◆ What this task involves: Output each record exactly, with nothing omitted.

*** Excerpted data Section Begins ***

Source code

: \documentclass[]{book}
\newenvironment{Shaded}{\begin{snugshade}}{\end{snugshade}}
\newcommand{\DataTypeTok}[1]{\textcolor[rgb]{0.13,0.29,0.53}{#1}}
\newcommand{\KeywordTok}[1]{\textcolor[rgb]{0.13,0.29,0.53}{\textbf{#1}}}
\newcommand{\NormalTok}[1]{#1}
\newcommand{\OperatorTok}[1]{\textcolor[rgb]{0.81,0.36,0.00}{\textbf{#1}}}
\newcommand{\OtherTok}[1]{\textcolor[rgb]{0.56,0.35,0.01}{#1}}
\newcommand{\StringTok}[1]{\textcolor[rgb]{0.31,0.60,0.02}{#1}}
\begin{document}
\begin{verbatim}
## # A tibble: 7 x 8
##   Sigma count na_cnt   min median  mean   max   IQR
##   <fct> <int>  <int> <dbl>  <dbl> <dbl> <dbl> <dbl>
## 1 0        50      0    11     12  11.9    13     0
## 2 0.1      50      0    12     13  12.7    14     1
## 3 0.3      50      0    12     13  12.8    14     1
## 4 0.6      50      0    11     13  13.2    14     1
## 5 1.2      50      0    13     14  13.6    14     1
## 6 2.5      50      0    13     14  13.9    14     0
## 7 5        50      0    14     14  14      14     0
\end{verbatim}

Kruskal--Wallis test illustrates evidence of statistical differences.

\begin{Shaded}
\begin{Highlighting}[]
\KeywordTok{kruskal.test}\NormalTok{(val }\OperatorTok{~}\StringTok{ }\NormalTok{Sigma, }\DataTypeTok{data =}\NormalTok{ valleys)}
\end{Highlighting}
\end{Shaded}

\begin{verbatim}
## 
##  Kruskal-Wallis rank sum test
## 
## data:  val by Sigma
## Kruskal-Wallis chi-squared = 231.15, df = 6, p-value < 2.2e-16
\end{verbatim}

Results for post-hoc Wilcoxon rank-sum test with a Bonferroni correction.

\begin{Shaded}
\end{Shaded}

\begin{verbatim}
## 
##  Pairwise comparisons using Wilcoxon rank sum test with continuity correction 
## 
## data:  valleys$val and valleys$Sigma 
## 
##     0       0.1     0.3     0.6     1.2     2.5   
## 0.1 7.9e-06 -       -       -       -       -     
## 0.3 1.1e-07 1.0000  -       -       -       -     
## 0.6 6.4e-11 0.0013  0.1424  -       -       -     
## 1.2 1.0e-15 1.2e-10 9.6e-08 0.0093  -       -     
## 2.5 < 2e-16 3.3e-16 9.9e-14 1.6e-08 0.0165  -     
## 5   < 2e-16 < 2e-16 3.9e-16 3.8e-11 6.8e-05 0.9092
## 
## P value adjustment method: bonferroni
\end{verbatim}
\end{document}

*** Excerpted data Section Ends ***

◆ Expected answer:
Source code

: \documentclass[]{book}
\newenvironment{Shaded}{\begin{snugshade}}{\end{snugshade}}
\newcommand{\DataTypeTok}[1]{\textcolor[rgb]{0.13,0.29,0.53}{#1}}
\newcommand{\KeywordTok}[1]{\textcolor[rgb]{0.13,0.29,0.53}{\textbf{#1}}}
\newcommand{\NormalTok}[1]{#1}
\newcommand{\OperatorTok}[1]{\textcolor[rgb]{0.81,0.36,0.00}{\textbf{#1}}}
\newcommand{\OtherTok}[1]{\textcolor[rgb]{0.56,0.35,0.01}{#1}}
\newcommand{\StringTok}[1]{\textcolor[rgb]{0.31,0.60,0.02}{#1}}
\begin{document}
\begin{verbatim}
## # A tibble: 7 x 8
##   Sigma count na_cnt   min median  mean   max   IQR
##   <fct> <int>  <int> <dbl>  <dbl> <dbl> <dbl> <dbl>
## 1 0        50      0    11     12  11.9    13     0
## 2 0.1      50      0    12     13  12.7    14     1
## 3 0.3      50      0    12     13  12.8    14     1
## 4 0.6      50      0    11     13  13.2    14     1
## 5 1.2      50      0    13     14  13.6    14     1
## 6 2.5      50      0    13     14  13.9    14     0
## 7 5        50      0    14     14  14      14     0
\end{verbatim}

Kruskal--Wallis test illustrates evidence of statistical differences.

\begin{Shaded}
\begin{Highlighting}[]
\KeywordTok{kruskal.test}\NormalTok{(val }\OperatorTok{~}\StringTok{ }\NormalTok{Sigma, }\DataTypeTok{data =}\NormalTok{ valleys)}
\end{Highlighting}
\end{Shaded}

\begin{verbatim}
## 
##  Kruskal-Wallis rank sum test
## 
## data:  val by Sigma
## Kruskal-Wallis chi-squared = 231.15, df = 6, p-value < 2.2e-16
\end{verbatim}

Results for post-hoc Wilcoxon rank-sum test with a Bonferroni correction.

\begin{Shaded}
\end{Shaded}

\begin{verbatim}
## 
##  Pairwise comparisons using Wilcoxon rank sum test with continuity correction 
## 
## data:  valleys$val and valleys$Sigma 
## 
##     0       0.1     0.3     0.6     1.2     2.5   
## 0.1 7.9e-06 -       -       -       -       -     
## 0.3 1.1e-07 1.0000  -       -       -       -     
## 0.6 6.4e-11 0.0013  0.1424  -       -       -     
## 1.2 1.0e-15 1.2e-10 9.6e-08 0.0093  -       -     
## 2.5 < 2e-16 3.3e-16 9.9e-14 1.6e-08 0.0165  -     
## 5   < 2e-16 < 2e-16 3.9e-16 3.8e-11 6.8e-05 0.9092
## 
## P value adjustment method: bonferroni
\end{verbatim}
\end{document}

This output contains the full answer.